Clothes are, after all, important, and being noted for a classy clobber is as good as winning approval for your performance. The lads have been kitted out in Diesel goodies for the day, and are clearly reluctant to give them back. Glen bought his Schott coat with his first cheque from acting: "You’re used to working part-time, getting a little bit of money, and that just goes like the wind. But this was a lot more than I had been told."
With his first dollop of dosh, Scott took the money and ran like the clappers through the clothes rack. "I was going out on a complete mad spending spree," he says, eyes gleaming, "just walking round and buying everything. There are a few things I really wish I’d never bought."
What was the most shameful fashion blunder? "I think my worst one - but somehow I still like it - was this crushed velvet silver jacket, with a Chinese collar. It really stands out. I’ve only worn it once - it was reflecting the light." Glen is more sensible: "The clothes I buy are casual more than outstanding," he explains. "I like to look cool, but I wouldn’t wear something just to be different."
In Beautiful Thing different can be dangerous, but the film also shows us that different can be fun.
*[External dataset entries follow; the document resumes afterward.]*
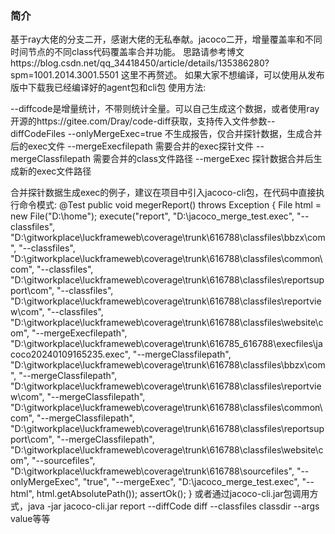 ### 简介
      
 基于ray大佬的分支二开，感谢大佬的无私奉献。jacoco二开，增量覆盖率和不同时间节点的不同class代码覆盖率合并功能。
 思路请参考博文https://blog.csdn.net/qq_34418450/article/details/135386280?spm=1001.2014.3001.5501
 这里不再赘述。
 如果大家不想编译，可以使用从发布版中下载我已经编译好的agent包和cli包
使用方法:

--diffcode是增量统计，不带则统计全量。可以自己生成这个数据，或者使用ray开源的https://gitee.com/Dray/code-diff获取，支持传入文件参数--diffCodeFiles
--onlyMergeExec=true 不生成报告，仅合并探针数据，生成合并后的exec文件 
--mergeExecfilepath 需要合并的exec探针文件
 --mergeClassfilepath 需要合并的class文件路径
 --mergeExec 探针数据合并后生成新的exec文件路径 

合并探针数据生成exec的例子，建议在项目中引入jacoco-cli包，在代码中直接执行命令模式: 
	@Test
	public void megerReport() throws Exception {
		File html = new File("D:\\home");
		execute("report", "D:\\jacoco_merge_test.exec", "--classfiles",
				"D:\\gitworkplace\\luckframeweb\\coverage\\trunk\\616788\\classfiles\\bbzx\\com",
				"--classfiles",
				"D:\\gitworkplace\\luckframeweb\\coverage\\trunk\\616788\\classfiles\\common\\com",
				"--classfiles",
				"D:\\gitworkplace\\luckframeweb\\coverage\\trunk\\616788\\classfiles\\reportsupport\\com",
				"--classfiles",
				"D:\\gitworkplace\\luckframeweb\\coverage\\trunk\\616788\\classfiles\\reportview\\com",
				"--classfiles",
				"D:\\gitworkplace\\luckframeweb\\coverage\\trunk\\616788\\classfiles\\website\\com",
				 "--mergeExecfilepath",
				 "D:\\gitworkplace\\luckframeweb\\coverage\\trunk\\616785_616788\\execfiles\\jacoco20240109165235.exec",
				 "--mergeClassfilepath",
				 "D:\\gitworkplace\\luckframeweb\\coverage\\trunk\\616788\\classfiles\\bbzx\\com",
				 "--mergeClassfilepath",
				 "D:\\gitworkplace\\luckframeweb\\coverage\\trunk\\616788\\classfiles\\reportview\\com",
				 "--mergeClassfilepath",
				 "D:\\gitworkplace\\luckframeweb\\coverage\\trunk\\616788\\classfiles\\common\\com",
				 "--mergeClassfilepath",
				 "D:\\gitworkplace\\luckframeweb\\coverage\\trunk\\616788\\classfiles\\reportsupport\\com",
				 "--mergeClassfilepath",
				 "D:\\gitworkplace\\luckframeweb\\coverage\\trunk\\616788\\classfiles\\website\\com",
				 "--sourcefiles",
				 "D:\\gitworkplace\\luckframeweb\\coverage\\trunk\\616788\\sourcefiles",
				 "--onlyMergeExec", "true",
				 "--mergeExec", "D:\\jacoco_merge_test.exec",
				"--html", html.getAbsolutePath());
		assertOk();
	}
或者通过jacoco-cli.jar包调用方式，java -jar  jacoco-cli.jar report --diffCode diff  --classfiles classdir --args value等等            
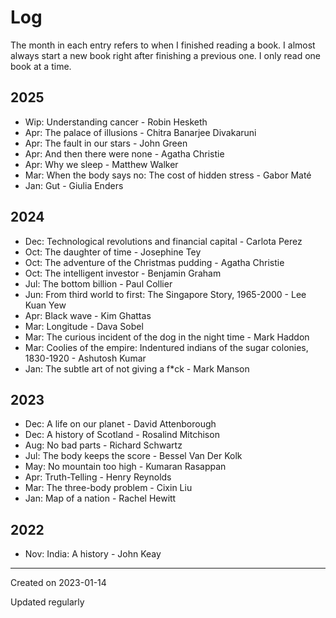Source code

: # Log

The month in each entry refers to when I finished reading a book. I almost always start a new book right after finishing a previous one. I only read one book at a time.

## 2025

- Wip: Understanding cancer - Robin Hesketh
- Apr: The palace of illusions - Chitra Banarjee Divakaruni
- Apr: The fault in our stars - John Green
- Apr: And then there were none - Agatha Christie
- Apr: Why we sleep - Matthew Walker
- Mar: When the body says no: The cost of hidden stress - Gabor Maté
- Jan: Gut - Giulia Enders

## 2024

- Dec: Technological revolutions and financial capital - Carlota Perez
- Oct: The daughter of time - Josephine Tey
- Oct: The adventure of the Christmas pudding - Agatha Christie
- Oct: The intelligent investor - Benjamin Graham
- Jul: The bottom billion - Paul Collier
- Jun: From third world to first: The Singapore Story, 1965-2000 - Lee Kuan Yew
- Apr: Black wave - Kim Ghattas
- Mar: Longitude - Dava Sobel
- Mar: The curious incident of the dog in the night time - Mark Haddon
- Mar: Coolies of the empire: Indentured indians of the sugar colonies, 1830-1920 - Ashutosh Kumar
- Jan: The subtle art of not giving a f\*ck - Mark Manson

## 2023

- Dec: A life on our planet - David Attenborough
- Dec: A history of Scotland - Rosalind Mitchison
- Aug: No bad parts - Richard Schwartz
- Jul: The body keeps the score - Bessel Van Der Kolk
- May: No mountain too high - Kumaran Rasappan
- Apr: Truth-Telling - Henry Reynolds
- Mar: The three-body problem - Cixin Liu
- Jan: Map of a nation - Rachel Hewitt

## 2022

- Nov: India: A history - John Keay

---
Created on 2023-01-14

Updated regularly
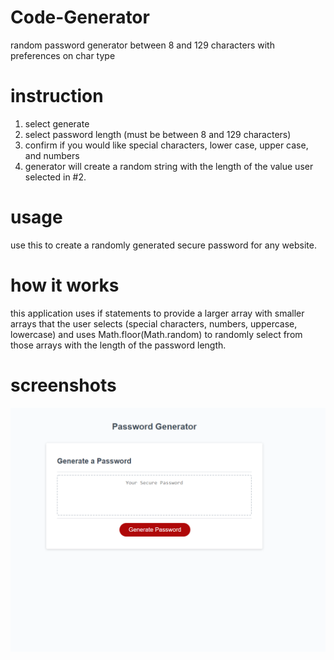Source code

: # Code-Generator
random password generator between 8 and 129 characters with preferences on char type

# instruction

1. select generate
2. select password length (must be between 8 and 129 characters)
3. confirm if you would like special characters, lower case, upper case, and numbers
4. generator will create a random string with the length of the value user selected in #2. 

# usage

use this to create a randomly generated secure password for any website.

# how it works 

this application uses if statements to provide a larger array with smaller arrays that the user selects (special characters, numbers, uppercase, lowercase) and uses Math.floor(Math.random) to randomly select from those arrays with the length of the password length.

# screenshots

![Screenshot of application](capture.png)
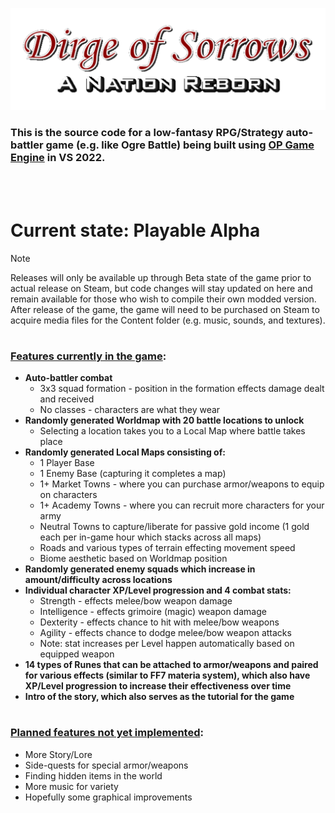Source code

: ![](/Assets/Title_Banner_Clear.png)
### This is the source code for a low-fantasy RPG/Strategy auto-battler game (e.g. like Ogre Battle) being built using [OP Game Engine](https://github.com/Oblivionburn/OP_Engine) in VS 2022.
<br><br>
# Current state: Playable Alpha
>[!NOTE]
>Releases will only be available up through Beta state of the game prior to actual release on Steam, but code changes will stay updated on here and remain available for those who wish to compile their own modded version. After release of the game, the game will need to be purchased on Steam to acquire media files for the Content folder (e.g. music, sounds, and textures).
#
### <ins>Features currently in the game</ins>:
- **Auto-battler combat**
  - 3x3 squad formation - position in the formation effects damage dealt and received
  - No classes - characters are what they wear
- **Randomly generated Worldmap with 20 battle locations to unlock**
  - Selecting a location takes you to a Local Map where battle takes place
- **Randomly generated Local Maps consisting of:**
  - 1 Player Base
  - 1 Enemy Base (capturing it completes a map)
  - 1+ Market Towns - where you can purchase armor/weapons to equip on characters
  - 1+ Academy Towns - where you can recruit more characters for your army
  - Neutral Towns to capture/liberate for passive gold income (1 gold each per in-game hour which stacks across all maps)
  - Roads and various types of terrain effecting movement speed
  - Biome aesthetic based on Worldmap position
- **Randomly generated enemy squads which increase in amount/difficulty across locations**
- **Individual character XP/Level progression and 4 combat stats:**
  - Strength - effects melee/bow weapon damage
  - Intelligence - effects grimoire (magic) weapon damage
  - Dexterity - effects chance to hit with melee/bow weapons
  - Agility - effects chance to dodge melee/bow weapon attacks
  - Note: stat increases per Level happen automatically based on equipped weapon
- **14 types of Runes that can be attached to armor/weapons and paired for various effects (similar to FF7 materia system), which also have XP/Level progression to increase their effectiveness over time**
- **Intro of the story, which also serves as the tutorial for the game**
#
### <ins>Planned features not yet implemented</ins>:
- More Story/Lore
- Side-quests for special armor/weapons
- Finding hidden items in the world
- More music for variety
- Hopefully some graphical improvements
And so Scott rhapsodises about his new flowered shirt. "I really like it," he beams. "It just makes me feel happy." Happy is good - a long, hot summer, with school a fading memory and all the time in the world to let sunshine into your heart; Beautiful Thing ends in a golden sunburst as the boys soft-shuffle to the glorious amplitude of the Mamas and the Papas’ Dream a Little Dream of Me, winding arms around each other, burying a cropped head in a plaid shoulder.
Gay rites-of-passage stories tend to end in true love or suicide: get laid or knot your own noose. Jonathan Harvey’s ending could be horribly sentimental as his heroes smooch, oblivious to a gawping crowd, but it isn’t, quite. Jamie’s mum is dancing with Leah to show support for her boy, but even as she shakes her tush, her eyes are wary. She knows that the world looks less friendly when the music stops, that demons are waiting. People can be cruel, friendships fade, the fiercest romance can dwindle to ashes (Harvey himself gives the relationship a year, no more). This ending is a moment, a shining moment, that stops the clocks and keeps out the world.Still this is just a beginning for Glen and Scott - whose mobile phone rings as we get ready to leave. Out there in the sunny streets are other interviews, meetings, publicity junkets. Glen has a girlfriend, but maybe there’s a gorgeous girl for Scott ("I’m waiting by the phone for an audition or a woman, you don’t know what’s best"). They’ve got a whole sunny afternoon before they have to give their new clothes back.